= John Douglas Gibson =

Australian ornithologist

John Douglas Gibson ( – 21 May 1984) was an Australian amateur ornithologist who became an internationally respected expert on the Diomedeidae or albatross family.

Gibson lived in Thirroul, New South Wales all his life, and worked at the nearby Port Kembla steelworks. Doug Gibson's interest in ornithology soon focused on seabirds, and from 1953 he was involved in banding at the seabird colonies at the Five Islands Nature Reserve. This led to experiments with banding albatrosses and the first successful program of banding them away from their breeding sites. This led in turn to the formation of the New South Wales Albatross Study Group.

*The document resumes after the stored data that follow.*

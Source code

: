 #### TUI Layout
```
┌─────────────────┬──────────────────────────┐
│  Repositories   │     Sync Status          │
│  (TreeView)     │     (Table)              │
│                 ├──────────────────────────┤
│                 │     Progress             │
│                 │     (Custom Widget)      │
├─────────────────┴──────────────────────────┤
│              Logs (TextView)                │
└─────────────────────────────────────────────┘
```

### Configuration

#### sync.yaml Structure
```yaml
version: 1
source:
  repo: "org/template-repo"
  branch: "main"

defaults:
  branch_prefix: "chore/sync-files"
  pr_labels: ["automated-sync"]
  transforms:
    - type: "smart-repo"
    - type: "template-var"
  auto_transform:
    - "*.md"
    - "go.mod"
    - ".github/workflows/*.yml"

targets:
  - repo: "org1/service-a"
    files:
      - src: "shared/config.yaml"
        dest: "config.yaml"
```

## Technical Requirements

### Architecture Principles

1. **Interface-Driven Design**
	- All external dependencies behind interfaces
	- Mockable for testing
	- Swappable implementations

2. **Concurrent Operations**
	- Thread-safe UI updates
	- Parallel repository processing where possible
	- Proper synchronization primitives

With others in the group he devised the Gibson Plumage Index, which is named after him, as an aid to categorising and identifying the various great albatrosses. He is also commemorated in the name of Gibson's albatross, a subspecies of the wandering albatross Diomedea exulans, though sometimes treated as a full species, Diomedea gibsoni.

Gibson was a member of the Royal Australasian Ornithologists Union (RAOU) for 35 years, and he contributed many papers to its journal, the Emu, and other journals. He also served on the Barren Grounds Bird Observatory management committee and was instrumental in establishing the Illawarra Bird Observers Club in 1977.